(RECORDS TO PROCESS)
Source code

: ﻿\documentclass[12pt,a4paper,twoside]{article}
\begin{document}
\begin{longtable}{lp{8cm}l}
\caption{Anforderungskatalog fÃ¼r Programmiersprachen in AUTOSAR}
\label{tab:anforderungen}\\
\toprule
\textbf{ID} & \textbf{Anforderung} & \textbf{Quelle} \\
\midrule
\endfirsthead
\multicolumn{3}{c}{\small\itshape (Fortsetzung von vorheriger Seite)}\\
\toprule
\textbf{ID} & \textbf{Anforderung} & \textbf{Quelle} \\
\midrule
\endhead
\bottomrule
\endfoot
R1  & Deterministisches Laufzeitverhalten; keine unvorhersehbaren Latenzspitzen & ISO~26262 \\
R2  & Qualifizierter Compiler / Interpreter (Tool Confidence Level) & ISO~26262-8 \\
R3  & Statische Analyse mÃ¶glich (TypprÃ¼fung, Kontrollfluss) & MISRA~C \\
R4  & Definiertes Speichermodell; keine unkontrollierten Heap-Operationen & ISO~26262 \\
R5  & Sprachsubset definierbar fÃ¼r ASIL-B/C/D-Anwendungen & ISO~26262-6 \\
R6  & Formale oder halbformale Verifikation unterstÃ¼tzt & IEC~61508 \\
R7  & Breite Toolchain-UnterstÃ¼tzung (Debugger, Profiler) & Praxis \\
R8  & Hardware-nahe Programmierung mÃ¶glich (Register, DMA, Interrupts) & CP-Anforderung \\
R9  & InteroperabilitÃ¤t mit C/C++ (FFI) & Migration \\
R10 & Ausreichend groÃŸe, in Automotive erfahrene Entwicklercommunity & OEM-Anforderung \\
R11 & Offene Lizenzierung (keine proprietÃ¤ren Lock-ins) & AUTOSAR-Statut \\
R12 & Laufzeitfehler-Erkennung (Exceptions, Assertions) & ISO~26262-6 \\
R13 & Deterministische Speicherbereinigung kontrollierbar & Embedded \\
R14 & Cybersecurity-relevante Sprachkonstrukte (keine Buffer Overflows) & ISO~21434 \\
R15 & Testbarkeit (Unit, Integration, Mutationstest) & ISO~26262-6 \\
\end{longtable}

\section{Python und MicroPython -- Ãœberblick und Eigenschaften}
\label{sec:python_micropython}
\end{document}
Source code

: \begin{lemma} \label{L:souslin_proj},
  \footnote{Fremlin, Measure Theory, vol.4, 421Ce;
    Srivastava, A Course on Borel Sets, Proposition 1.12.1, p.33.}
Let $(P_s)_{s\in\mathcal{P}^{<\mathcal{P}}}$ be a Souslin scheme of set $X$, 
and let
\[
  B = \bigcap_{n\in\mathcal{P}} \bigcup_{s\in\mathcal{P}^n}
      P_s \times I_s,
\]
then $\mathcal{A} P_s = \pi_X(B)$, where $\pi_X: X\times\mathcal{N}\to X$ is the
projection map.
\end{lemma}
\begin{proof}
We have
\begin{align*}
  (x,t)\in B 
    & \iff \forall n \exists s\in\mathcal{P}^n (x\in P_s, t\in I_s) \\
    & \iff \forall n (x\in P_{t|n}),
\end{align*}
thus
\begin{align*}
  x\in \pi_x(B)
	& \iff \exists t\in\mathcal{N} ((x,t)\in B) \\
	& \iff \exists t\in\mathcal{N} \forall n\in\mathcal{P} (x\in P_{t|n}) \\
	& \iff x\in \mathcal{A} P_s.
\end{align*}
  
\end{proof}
(End RECORDS TO PROCESS)
• **THE PROBLEM**
Out of the entries above, write out only the lines between the line holding "P_s = \pi_X(B)$, where" and the line holding "((x,t)\in B) \\", inclusive, each exactly as given.

• **SOLUTION BELOW**
then $\mathcal{A} P_s = \pi_X(B)$, where $\pi_X: X\times\mathcal{N}\to X$ is the
projection map.
\end{lemma}
\begin{proof}
We have
\begin{align*}
  (x,t)\in B 
    & \iff \forall n \exists s\in\mathcal{P}^n (x\in P_s, t\in I_s) \\
    & \iff \forall n (x\in P_{t|n}),
\end{align*}
thus
\begin{align*}
  x\in \pi_x(B)
	& \iff \exists t\in\mathcal{N} ((x,t)\in B) \\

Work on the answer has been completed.